Sin techo ni ley es la inquietante historia de Mona (Sandrine Bonnaire), una indigente vagabunda de dieciocho años que hace auto stop a través de la invernal campiña francesa. El film comienza con su cadáver en una zanja —Mona muerta de frío— y su historia es reconstruida a través de fragmentos y flashbacks que se introducen a partir de las personas que entraron en contacto con ella. Lo que surge es que Mona se negó a comprometerse, a aceptar protección o incluso a bañarse.

El éxito de crítica de Sin techo ni ley no fue una sorpresa para la comunidad internacional cinematográfica, ya familiarizada con la rica obra de cincuenta y siete años de Agnès Varda, especialmente con las películas Cleo de 5 a 7 (1961) y Una canta, la otra no (1976). Que esta película, que ella misma entiende “dura, sin compromisos” se convirtiera en un hit comercial en Francia fue una sorpresa incluso para la directora, ya que Sin techo ni ley tiene poco en común con las farsas parisinas, los éxitos de taquilla norteamericanos y los thrillers urbanos que dominan la taquilla en Francia.

Una razón para su popularidad puede ser la actriz Sandrine Bonnaire, cuya performance ganó ese año el Óscar francés a mejor actriz. La joven de dieciocho años fue descubierta tres años atrás por el director francés Maurice Pialat y protagonizó su película A nos amours. Con seis películas en sus créditos, se ha convertido en una de las artistas de la pantalla más buscadas en su país.

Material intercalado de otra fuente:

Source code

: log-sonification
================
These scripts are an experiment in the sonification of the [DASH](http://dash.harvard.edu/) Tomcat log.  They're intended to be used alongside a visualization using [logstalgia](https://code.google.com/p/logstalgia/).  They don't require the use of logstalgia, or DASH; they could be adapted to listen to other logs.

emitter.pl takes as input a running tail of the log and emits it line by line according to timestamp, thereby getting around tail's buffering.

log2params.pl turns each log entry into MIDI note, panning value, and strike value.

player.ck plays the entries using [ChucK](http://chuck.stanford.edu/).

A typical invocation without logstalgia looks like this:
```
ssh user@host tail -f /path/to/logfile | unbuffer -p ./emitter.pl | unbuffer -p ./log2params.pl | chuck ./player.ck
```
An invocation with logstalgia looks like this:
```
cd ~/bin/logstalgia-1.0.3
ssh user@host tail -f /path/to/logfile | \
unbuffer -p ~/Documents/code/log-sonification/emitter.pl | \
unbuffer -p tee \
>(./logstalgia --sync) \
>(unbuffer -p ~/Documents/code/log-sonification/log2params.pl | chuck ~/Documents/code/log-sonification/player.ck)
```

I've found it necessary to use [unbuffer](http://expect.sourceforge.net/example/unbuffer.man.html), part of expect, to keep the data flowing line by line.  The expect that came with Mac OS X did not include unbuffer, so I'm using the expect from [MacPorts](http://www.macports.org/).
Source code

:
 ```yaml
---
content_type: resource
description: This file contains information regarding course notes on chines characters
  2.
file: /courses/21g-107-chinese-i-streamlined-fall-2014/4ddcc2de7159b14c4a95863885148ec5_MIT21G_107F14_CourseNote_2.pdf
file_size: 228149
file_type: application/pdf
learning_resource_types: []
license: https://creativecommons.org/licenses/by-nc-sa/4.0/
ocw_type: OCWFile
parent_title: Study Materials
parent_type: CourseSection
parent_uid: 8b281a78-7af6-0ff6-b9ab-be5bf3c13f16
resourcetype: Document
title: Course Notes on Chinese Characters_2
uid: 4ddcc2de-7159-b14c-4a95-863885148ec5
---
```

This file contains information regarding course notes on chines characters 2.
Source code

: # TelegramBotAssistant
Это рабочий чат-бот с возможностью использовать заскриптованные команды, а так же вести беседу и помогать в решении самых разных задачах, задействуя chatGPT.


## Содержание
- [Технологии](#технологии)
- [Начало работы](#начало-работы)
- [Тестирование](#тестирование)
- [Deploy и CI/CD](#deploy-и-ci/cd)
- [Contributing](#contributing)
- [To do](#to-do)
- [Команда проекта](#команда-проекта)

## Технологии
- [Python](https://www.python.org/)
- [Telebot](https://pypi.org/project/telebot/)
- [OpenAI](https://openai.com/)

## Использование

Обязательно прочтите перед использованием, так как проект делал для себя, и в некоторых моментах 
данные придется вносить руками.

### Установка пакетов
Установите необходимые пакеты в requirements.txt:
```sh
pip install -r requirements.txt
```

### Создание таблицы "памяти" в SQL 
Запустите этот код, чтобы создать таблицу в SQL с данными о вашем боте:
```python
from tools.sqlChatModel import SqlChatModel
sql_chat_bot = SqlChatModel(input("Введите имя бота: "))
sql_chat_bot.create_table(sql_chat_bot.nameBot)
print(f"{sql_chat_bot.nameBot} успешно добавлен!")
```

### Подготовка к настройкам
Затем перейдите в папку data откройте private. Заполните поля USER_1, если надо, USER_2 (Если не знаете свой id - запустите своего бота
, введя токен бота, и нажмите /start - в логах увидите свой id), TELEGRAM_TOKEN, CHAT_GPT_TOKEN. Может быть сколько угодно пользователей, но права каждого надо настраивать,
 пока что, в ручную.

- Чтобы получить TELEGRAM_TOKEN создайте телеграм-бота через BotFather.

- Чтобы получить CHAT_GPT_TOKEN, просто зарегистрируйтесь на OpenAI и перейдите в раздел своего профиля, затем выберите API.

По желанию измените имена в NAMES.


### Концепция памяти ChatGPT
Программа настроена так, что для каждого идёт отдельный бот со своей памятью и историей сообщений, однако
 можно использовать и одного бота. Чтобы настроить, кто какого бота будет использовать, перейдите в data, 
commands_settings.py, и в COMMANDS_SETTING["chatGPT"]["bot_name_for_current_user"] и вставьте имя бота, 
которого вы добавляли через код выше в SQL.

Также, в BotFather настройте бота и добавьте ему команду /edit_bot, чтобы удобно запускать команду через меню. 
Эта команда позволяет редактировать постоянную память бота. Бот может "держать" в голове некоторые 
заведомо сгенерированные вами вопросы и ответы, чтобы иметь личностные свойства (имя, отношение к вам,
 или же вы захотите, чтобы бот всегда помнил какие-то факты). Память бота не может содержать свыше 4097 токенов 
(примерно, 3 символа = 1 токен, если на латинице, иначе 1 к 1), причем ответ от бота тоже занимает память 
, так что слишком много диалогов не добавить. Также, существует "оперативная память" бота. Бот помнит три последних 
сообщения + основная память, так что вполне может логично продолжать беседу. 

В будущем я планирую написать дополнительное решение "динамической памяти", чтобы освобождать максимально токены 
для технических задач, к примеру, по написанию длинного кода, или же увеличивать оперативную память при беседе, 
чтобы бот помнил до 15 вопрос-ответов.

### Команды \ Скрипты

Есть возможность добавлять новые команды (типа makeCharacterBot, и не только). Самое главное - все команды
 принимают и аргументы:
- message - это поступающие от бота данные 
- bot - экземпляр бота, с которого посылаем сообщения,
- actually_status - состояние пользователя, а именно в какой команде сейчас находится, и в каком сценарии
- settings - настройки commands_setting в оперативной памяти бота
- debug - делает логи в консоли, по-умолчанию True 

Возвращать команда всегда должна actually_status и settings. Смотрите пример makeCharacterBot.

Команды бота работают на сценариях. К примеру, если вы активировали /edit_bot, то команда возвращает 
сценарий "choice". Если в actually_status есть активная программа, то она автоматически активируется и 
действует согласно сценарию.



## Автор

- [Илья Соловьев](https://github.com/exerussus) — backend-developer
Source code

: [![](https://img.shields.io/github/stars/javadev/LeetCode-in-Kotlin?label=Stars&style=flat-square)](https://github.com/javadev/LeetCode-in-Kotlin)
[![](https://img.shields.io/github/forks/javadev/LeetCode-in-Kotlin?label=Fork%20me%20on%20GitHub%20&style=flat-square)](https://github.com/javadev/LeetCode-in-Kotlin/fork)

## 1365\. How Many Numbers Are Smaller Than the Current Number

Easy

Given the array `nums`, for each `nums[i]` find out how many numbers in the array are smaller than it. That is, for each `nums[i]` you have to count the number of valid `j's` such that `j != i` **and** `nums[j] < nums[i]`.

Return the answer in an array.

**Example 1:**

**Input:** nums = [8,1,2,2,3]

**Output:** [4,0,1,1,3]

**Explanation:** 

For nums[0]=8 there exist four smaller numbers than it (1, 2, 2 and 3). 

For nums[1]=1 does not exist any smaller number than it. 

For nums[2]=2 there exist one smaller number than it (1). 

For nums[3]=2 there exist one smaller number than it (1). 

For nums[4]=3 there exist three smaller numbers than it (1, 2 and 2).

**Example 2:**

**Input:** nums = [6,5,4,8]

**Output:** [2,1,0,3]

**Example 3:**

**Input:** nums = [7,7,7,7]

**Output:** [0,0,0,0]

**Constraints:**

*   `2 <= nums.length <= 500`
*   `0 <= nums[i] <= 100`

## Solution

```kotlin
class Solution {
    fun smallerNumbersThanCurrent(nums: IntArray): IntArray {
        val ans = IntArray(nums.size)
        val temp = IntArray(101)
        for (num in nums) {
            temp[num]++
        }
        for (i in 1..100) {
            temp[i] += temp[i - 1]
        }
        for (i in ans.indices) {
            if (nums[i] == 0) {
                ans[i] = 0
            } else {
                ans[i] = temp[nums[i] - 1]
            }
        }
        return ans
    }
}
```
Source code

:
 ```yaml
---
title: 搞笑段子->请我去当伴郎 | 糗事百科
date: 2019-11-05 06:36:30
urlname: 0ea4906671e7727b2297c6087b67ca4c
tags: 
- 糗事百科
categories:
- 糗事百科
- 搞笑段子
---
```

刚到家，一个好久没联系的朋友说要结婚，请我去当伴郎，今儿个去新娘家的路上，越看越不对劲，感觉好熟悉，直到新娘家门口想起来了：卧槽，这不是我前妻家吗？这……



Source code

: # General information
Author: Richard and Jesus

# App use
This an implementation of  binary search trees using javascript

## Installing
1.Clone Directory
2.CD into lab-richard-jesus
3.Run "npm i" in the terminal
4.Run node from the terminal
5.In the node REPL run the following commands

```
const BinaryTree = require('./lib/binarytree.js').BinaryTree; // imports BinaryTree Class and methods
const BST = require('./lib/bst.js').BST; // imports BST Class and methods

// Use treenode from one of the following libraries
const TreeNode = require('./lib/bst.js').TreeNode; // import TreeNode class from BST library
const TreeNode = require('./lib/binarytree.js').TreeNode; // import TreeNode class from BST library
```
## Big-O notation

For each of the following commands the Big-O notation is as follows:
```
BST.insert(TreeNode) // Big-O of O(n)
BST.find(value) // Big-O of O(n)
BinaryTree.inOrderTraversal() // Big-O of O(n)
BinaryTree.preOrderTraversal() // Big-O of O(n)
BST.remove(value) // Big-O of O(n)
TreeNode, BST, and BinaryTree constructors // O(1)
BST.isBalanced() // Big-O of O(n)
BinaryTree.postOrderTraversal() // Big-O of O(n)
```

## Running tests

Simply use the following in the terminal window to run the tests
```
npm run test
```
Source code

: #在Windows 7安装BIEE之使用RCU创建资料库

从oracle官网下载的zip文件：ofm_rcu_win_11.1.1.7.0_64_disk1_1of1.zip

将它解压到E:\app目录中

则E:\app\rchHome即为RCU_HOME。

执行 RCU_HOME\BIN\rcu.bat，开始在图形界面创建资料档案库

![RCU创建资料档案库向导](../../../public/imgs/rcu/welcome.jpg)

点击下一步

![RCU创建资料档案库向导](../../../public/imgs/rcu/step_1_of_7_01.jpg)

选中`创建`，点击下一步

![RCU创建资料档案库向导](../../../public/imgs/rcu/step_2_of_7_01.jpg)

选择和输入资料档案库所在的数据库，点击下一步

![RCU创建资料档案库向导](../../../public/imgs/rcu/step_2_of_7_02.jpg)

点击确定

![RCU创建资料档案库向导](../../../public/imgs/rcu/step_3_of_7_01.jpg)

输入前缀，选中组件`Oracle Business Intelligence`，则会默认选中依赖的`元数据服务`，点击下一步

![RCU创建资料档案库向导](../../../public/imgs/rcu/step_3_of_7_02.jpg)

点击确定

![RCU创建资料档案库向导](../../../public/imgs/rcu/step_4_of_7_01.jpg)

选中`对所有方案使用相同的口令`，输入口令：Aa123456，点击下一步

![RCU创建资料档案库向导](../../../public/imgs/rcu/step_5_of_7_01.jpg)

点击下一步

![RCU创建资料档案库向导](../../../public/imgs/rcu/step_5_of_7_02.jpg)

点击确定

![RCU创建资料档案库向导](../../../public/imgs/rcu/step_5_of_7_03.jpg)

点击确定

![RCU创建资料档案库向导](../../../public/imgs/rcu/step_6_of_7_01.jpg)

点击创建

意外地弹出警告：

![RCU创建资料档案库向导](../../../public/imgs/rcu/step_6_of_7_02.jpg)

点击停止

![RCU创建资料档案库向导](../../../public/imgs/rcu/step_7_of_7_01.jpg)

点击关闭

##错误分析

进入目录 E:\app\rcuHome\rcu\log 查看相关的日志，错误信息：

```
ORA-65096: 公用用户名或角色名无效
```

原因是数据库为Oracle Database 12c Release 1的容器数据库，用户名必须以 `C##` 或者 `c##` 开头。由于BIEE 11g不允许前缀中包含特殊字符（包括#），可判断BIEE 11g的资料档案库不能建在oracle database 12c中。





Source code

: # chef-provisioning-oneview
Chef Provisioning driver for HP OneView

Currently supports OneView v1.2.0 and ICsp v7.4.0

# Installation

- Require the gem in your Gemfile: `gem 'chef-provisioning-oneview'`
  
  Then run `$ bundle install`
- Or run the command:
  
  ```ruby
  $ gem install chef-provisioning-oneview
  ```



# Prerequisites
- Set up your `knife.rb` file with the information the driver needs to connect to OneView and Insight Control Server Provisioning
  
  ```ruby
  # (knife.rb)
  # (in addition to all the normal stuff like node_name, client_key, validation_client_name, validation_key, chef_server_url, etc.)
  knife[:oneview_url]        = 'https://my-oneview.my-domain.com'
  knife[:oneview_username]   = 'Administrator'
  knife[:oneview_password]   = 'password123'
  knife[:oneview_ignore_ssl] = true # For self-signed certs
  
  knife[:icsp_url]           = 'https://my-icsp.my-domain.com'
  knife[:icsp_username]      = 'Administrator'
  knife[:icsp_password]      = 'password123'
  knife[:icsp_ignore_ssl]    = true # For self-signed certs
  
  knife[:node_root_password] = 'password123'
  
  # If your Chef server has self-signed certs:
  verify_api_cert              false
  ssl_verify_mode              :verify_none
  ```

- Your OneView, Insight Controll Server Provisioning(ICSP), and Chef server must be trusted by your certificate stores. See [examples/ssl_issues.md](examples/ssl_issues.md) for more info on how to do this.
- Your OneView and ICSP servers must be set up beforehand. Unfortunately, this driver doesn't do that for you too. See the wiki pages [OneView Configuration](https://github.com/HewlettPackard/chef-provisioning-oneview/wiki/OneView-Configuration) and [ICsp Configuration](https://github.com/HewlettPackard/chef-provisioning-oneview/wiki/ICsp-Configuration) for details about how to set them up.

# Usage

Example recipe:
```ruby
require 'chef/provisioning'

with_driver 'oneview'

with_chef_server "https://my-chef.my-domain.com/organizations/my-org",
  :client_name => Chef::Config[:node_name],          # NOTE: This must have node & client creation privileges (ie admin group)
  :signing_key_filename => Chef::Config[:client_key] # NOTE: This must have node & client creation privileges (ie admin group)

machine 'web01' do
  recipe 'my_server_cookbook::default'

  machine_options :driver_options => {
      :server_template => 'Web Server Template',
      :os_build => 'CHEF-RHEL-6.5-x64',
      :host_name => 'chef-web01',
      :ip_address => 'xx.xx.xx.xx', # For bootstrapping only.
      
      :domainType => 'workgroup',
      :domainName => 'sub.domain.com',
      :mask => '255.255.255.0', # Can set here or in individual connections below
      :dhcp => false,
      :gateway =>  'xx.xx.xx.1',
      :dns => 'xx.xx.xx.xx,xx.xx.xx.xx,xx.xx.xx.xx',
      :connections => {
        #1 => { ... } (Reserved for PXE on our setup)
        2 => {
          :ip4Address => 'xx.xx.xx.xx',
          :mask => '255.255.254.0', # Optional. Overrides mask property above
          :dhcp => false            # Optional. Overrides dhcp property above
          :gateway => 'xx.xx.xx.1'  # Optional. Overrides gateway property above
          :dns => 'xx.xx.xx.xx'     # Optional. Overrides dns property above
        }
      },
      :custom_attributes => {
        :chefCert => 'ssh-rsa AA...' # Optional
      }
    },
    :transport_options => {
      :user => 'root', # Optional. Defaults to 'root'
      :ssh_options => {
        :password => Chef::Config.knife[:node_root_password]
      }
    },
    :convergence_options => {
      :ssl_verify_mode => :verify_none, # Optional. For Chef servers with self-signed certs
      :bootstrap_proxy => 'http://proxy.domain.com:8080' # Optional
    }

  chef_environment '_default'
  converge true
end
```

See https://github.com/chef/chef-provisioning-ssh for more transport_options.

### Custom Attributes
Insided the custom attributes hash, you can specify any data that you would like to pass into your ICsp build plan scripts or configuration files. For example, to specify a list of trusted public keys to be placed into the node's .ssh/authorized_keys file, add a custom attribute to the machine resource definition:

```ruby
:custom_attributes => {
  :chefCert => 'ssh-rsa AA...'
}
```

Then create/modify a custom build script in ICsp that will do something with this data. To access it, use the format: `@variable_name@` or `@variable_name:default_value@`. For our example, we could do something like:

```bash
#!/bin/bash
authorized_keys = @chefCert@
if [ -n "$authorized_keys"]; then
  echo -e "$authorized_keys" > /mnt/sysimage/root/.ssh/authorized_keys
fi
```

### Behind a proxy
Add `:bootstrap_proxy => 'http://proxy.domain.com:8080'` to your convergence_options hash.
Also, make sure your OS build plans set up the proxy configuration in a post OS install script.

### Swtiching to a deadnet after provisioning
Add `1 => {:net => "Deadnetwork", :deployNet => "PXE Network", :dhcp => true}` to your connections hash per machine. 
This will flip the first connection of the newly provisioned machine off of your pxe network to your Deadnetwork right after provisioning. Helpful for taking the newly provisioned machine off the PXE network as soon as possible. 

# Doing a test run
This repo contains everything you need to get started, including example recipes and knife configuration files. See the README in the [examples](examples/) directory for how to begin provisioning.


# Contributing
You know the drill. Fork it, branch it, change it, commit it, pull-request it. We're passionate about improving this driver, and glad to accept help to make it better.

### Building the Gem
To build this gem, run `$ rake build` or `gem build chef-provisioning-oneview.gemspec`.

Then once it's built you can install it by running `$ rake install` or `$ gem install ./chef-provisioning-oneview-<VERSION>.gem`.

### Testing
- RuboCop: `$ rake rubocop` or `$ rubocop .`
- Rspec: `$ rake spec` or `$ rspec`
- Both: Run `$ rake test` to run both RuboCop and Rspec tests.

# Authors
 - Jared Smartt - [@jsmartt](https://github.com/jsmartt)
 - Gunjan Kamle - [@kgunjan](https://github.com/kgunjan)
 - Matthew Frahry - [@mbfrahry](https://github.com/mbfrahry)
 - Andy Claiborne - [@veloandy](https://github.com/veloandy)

Varda, que estuvo en Nueva York recientemente, recordó que le ofreció el papel a la jóven actriz diciendo: “’el personaje está solo, sucio, es rebelde y se muere de frío.’ La actriz se mostró encantada. En sus otras películas, siempre ha estado desnuda. Así que, cuando le conté que ella no sólo estaría vestida sino cubierta por buzos y sobres de dormir, se puso muy contenta.” La realizadora luego se refirió a las mil preocupaciones que la llevaron a escribir y dirigir Sin techo ni ley. Hablando alternadamente en inglés y en francés, se refirió a lo significativo de retratar a la Francia rural, a los adolescentes sin techo y a encontrar una narrativa cinematográfica apropiada a la sombría historia del corto invierno de Mona en la calle.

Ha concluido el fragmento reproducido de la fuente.